Philosophy

 

Our Educational Philosophy

Stained Glass Window in the UVU Library

The Department of Literacies and Composition understands that all students bring with them rich and diverse histories, knowledge, skills, and literacies that can be applied to the work they will take part in as college students at Utah Valley University. We are committed to providing opportunities for students to recognize their own oral, written, and visual literacies as relevant to the academic setting and helping them to develop these literacies for the work they will do in the academy in the workplace, and in their personal lives.

Our Philosophy of Inclusivity

The Department of Literacies and Composition values, respects and welcomes diversity in all its forms: e.g., race, ethnicity, gender, culture, age, education, religion, philosophy, politics, socio-economic status, sexual orientation and linguistic traditions and capabilities.  We have one of the most diverse student bodies and faculty and staff groups on campus; everyone has a place at our “table.”

The overriding mission of the Department of Literacies and Composition is to provide access to higher education and increased life opportunities for all students, regardless of past educational experience, socio-economic status, language, age or other circumstances which may historically have prevented or currently inhibit access.

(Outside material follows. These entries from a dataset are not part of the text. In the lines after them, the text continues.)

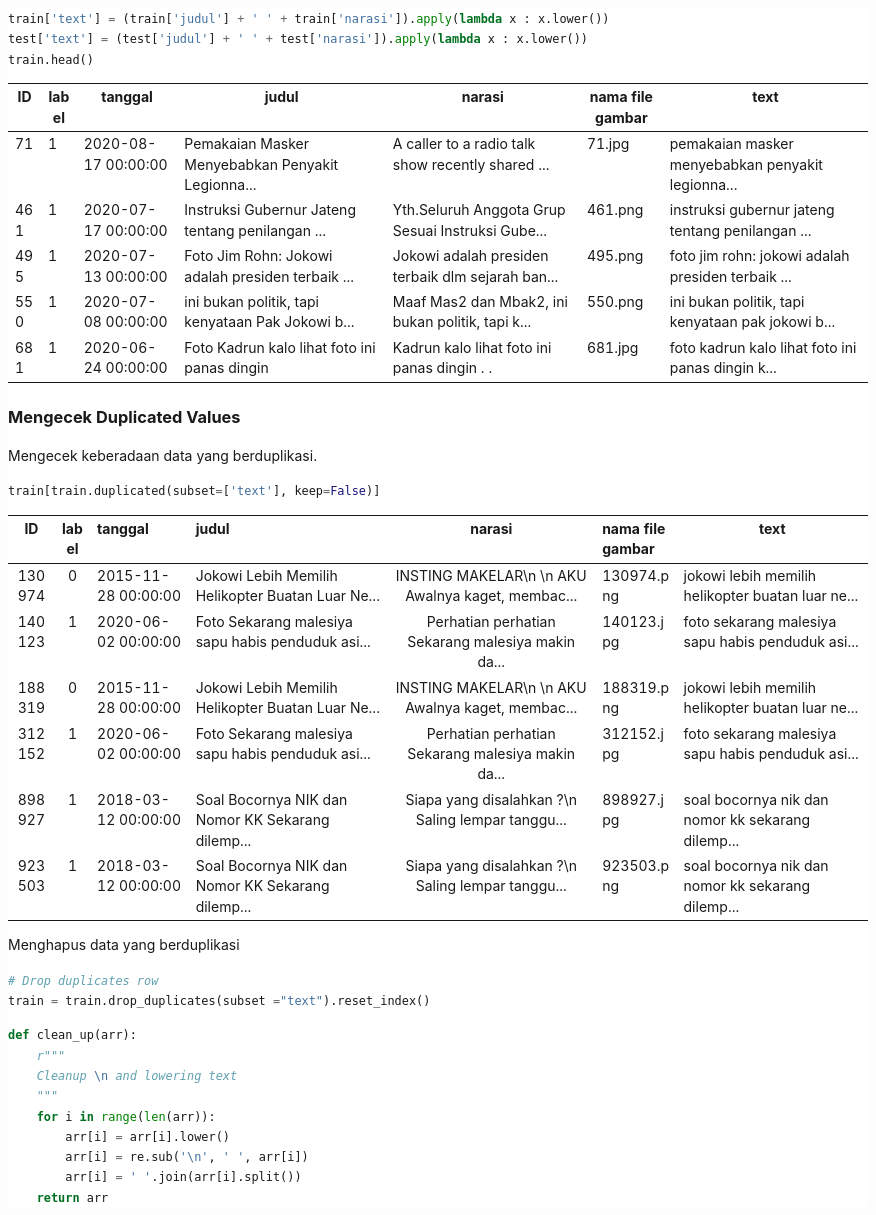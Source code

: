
 ```python
train['text'] = (train['judul'] + ' ' + train['narasi']).apply(lambda x : x.lower())
test['text'] = (test['judul'] + ' ' + test['narasi']).apply(lambda x : x.lower())
train.head()
```

| ID  | label | tanggal             | judul                                             | narasi                                            | nama file gambar | text                                              |
| --- | ----- | ------------------- | ------------------------------------------------- | ------------------------------------------------- | ---------------- | ------------------------------------------------- |
| 71  | 1     | 2020-08-17 00:00:00 | Pemakaian Masker Menyebabkan Penyakit Legionna... | A caller to a radio talk show recently shared ... | 71.jpg           | pemakaian masker menyebabkan penyakit legionna... |
| 461 | 1     | 2020-07-17 00:00:00 | Instruksi Gubernur Jateng tentang penilangan ...  | Yth.Seluruh Anggota Grup Sesuai Instruksi Gube... | 461.png          | instruksi gubernur jateng tentang penilangan ...  |
| 495 | 1     | 2020-07-13 00:00:00 | Foto Jim Rohn: Jokowi adalah presiden terbaik ... | Jokowi adalah presiden terbaik dlm sejarah ban... | 495.png          | foto jim rohn: jokowi adalah presiden terbaik ... |
| 550 | 1     | 2020-07-08 00:00:00 | ini bukan politik, tapi kenyataan Pak Jokowi b... | Maaf Mas2 dan Mbak2, ini bukan politik, tapi k... | 550.png          | ini bukan politik, tapi kenyataan pak jokowi b... |
| 681 | 1     | 2020-06-24 00:00:00 | Foto Kadrun kalo lihat foto ini panas dingin      | Kadrun kalo lihat foto ini panas dingin . .       | 681.jpg          | foto kadrun kalo lihat foto ini panas dingin k... |

### Mengecek Duplicated Values<a class="anchor" id="chapter1_2_1"></a>

Mengecek keberadaan data yang berduplikasi.

```python
train[train.duplicated(subset=['text'], keep=False)]
```

|   ID   | label | tanggal             | judul                                             |                      narasi                       | nama file gambar | text                                              |
| :----: | :---: | :------------------ | :------------------------------------------------ | :-----------------------------------------------: | :--------------- | ------------------------------------------------- |
| 130974 |   0   | 2015-11-28 00:00:00 | Jokowi Lebih Memilih Helikopter Buatan Luar Ne... | INSTING MAKELAR\n \n AKU Awalnya kaget, membac... | 130974.png       | jokowi lebih memilih helikopter buatan luar ne... |
| 140123 |   1   | 2020-06-02 00:00:00 | Foto Sekarang malesiya sapu habis penduduk asi... | Perhatian perhatian Sekarang malesiya makin da... | 140123.jpg       | foto sekarang malesiya sapu habis penduduk asi... |
| 188319 |   0   | 2015-11-28 00:00:00 | Jokowi Lebih Memilih Helikopter Buatan Luar Ne... | INSTING MAKELAR\n \n AKU Awalnya kaget, membac... | 188319.png       | jokowi lebih memilih helikopter buatan luar ne... |
| 312152 |   1   | 2020-06-02 00:00:00 | Foto Sekarang malesiya sapu habis penduduk asi... | Perhatian perhatian Sekarang malesiya makin da... | 312152.jpg       | foto sekarang malesiya sapu habis penduduk asi... |
| 898927 |   1   | 2018-03-12 00:00:00 | Soal Bocornya NIK dan Nomor KK Sekarang dilemp... | Siapa yang disalahkan ?\n Saling lempar tanggu... | 898927.jpg       | soal bocornya nik dan nomor kk sekarang dilemp... |
| 923503 |   1   | 2018-03-12 00:00:00 | Soal Bocornya NIK dan Nomor KK Sekarang dilemp... | Siapa yang disalahkan ?\n Saling lempar tanggu... | 923503.png       | soal bocornya nik dan nomor kk sekarang dilemp... |

Menghapus data yang berduplikasi

```python
# Drop duplicates row
train = train.drop_duplicates(subset ="text").reset_index()
```

```python
def clean_up(arr):
    r"""
    Cleanup \n and lowering text
    """
    for i in range(len(arr)):
        arr[i] = arr[i].lower()
        arr[i] = re.sub('\n', ' ', arr[i])
        arr[i] = ' '.join(arr[i].split())
    return arr
```
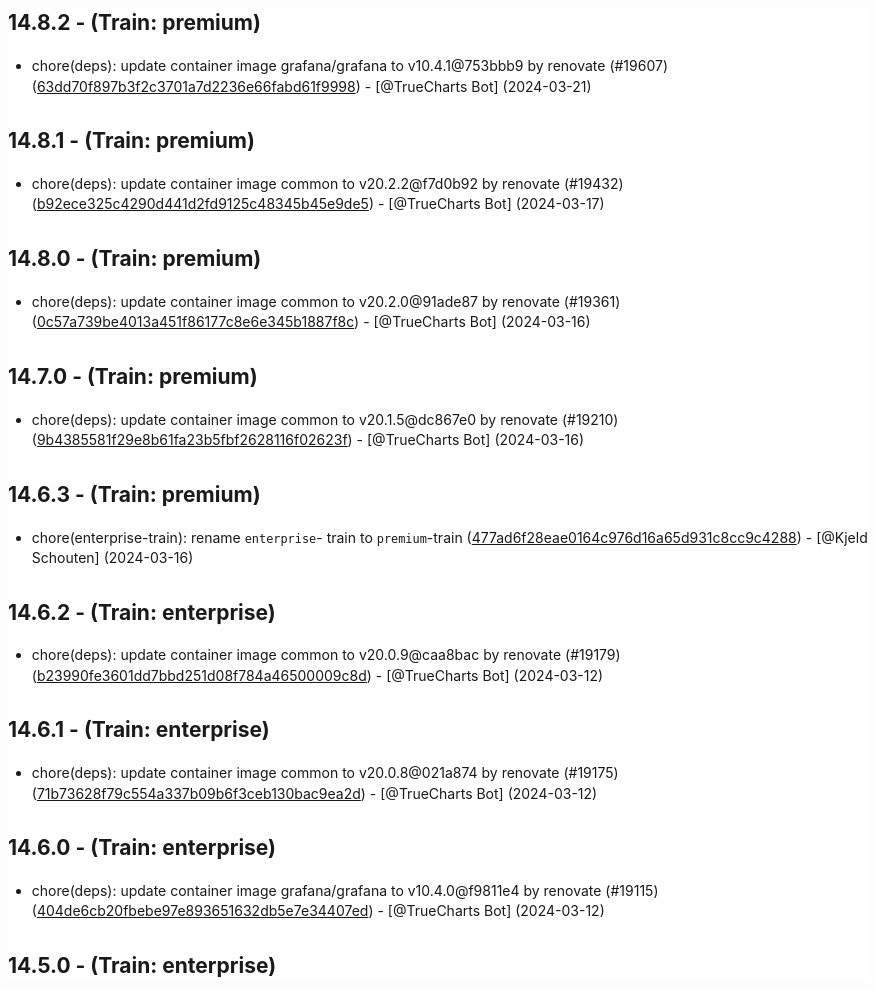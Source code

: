 ## 14.8.2 - (Train: premium)

- chore(deps): update container image grafana/grafana to v10.4.1@753bbb9 by renovate (#19607) ([63dd70f897b3f2c3701a7d2236e66fabd61f9998](https://github.com/truecharts/charts/commit/63dd70f897b3f2c3701a7d2236e66fabd61f9998)) - [@TrueCharts Bot] (2024-03-21)

## 14.8.1 - (Train: premium)

- chore(deps): update container image common to v20.2.2@f7d0b92 by renovate (#19432) ([b92ece325c4290d441d2fd9125c48345b45e9de5](https://github.com/truecharts/charts/commit/b92ece325c4290d441d2fd9125c48345b45e9de5)) - [@TrueCharts Bot] (2024-03-17)

## 14.8.0 - (Train: premium)

- chore(deps): update container image common to v20.2.0@91ade87 by renovate (#19361) ([0c57a739be4013a451f86177c8e6e345b1887f8c](https://github.com/truecharts/charts/commit/0c57a739be4013a451f86177c8e6e345b1887f8c)) - [@TrueCharts Bot] (2024-03-16)

## 14.7.0 - (Train: premium)

- chore(deps): update container image common to v20.1.5@dc867e0 by renovate (#19210) ([9b4385581f29e8b61fa23b5fbf2628116f02623f](https://github.com/truecharts/charts/commit/9b4385581f29e8b61fa23b5fbf2628116f02623f)) - [@TrueCharts Bot] (2024-03-16)

## 14.6.3 - (Train: premium)

- chore(enterprise-train): rename `enterprise`- train to `premium`-train ([477ad6f28eae0164c976d16a65d931c8cc9c4288](https://github.com/truecharts/charts/commit/477ad6f28eae0164c976d16a65d931c8cc9c4288)) - [@Kjeld Schouten] (2024-03-16)

## 14.6.2 - (Train: enterprise)

- chore(deps): update container image common to v20.0.9@caa8bac by renovate (#19179) ([b23990fe3601dd7bbd251d08f784a46500009c8d](https://github.com/truecharts/charts/commit/b23990fe3601dd7bbd251d08f784a46500009c8d)) - [@TrueCharts Bot] (2024-03-12)

## 14.6.1 - (Train: enterprise)

- chore(deps): update container image common to v20.0.8@021a874 by renovate (#19175) ([71b73628f79c554a337b09b6f3ceb130bac9ea2d](https://github.com/truecharts/charts/commit/71b73628f79c554a337b09b6f3ceb130bac9ea2d)) - [@TrueCharts Bot] (2024-03-12)

## 14.6.0 - (Train: enterprise)

- chore(deps): update container image grafana/grafana to v10.4.0@f9811e4 by renovate (#19115) ([404de6cb20fbebe97e893651632db5e7e34407ed](https://github.com/truecharts/charts/commit/404de6cb20fbebe97e893651632db5e7e34407ed)) - [@TrueCharts Bot] (2024-03-12)

## 14.5.0 - (Train: enterprise)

In keeping with our commitment to diversity and to the idea that exposure to diversity benefits students, institutions and communities in essential ways, the faculty member assigned to your Literacies and Composition class may use accented English, may have tattoos or piercings, may have a physical disability, may not belong to the predominant LDS culture, may use language that you’re unfamiliar or uncomfortable with, or may hold worldviews that are different from yours. Or they may be very much like you. 

Similarly, you will likely encounter other students in your classes who do not share your same values, experiences and perspectives.  While the new and unfamiliar may present challenges, we encourage you to think carefully about what you can gain from exposure to and engagement with difference. As part of our commitment to diversity, students in our classes will be introduced to a wide variety of ideas, arguments and worldviews.  However, faculty members will always approach these discussions with respect for students, and students in our classes are expected to show respect for the divergent views of other students and teachers. Diversity of thought and expression are privileged in this department, but all teachers and students are expected to engage in discussions of diverse ideas in a professional and civil manner.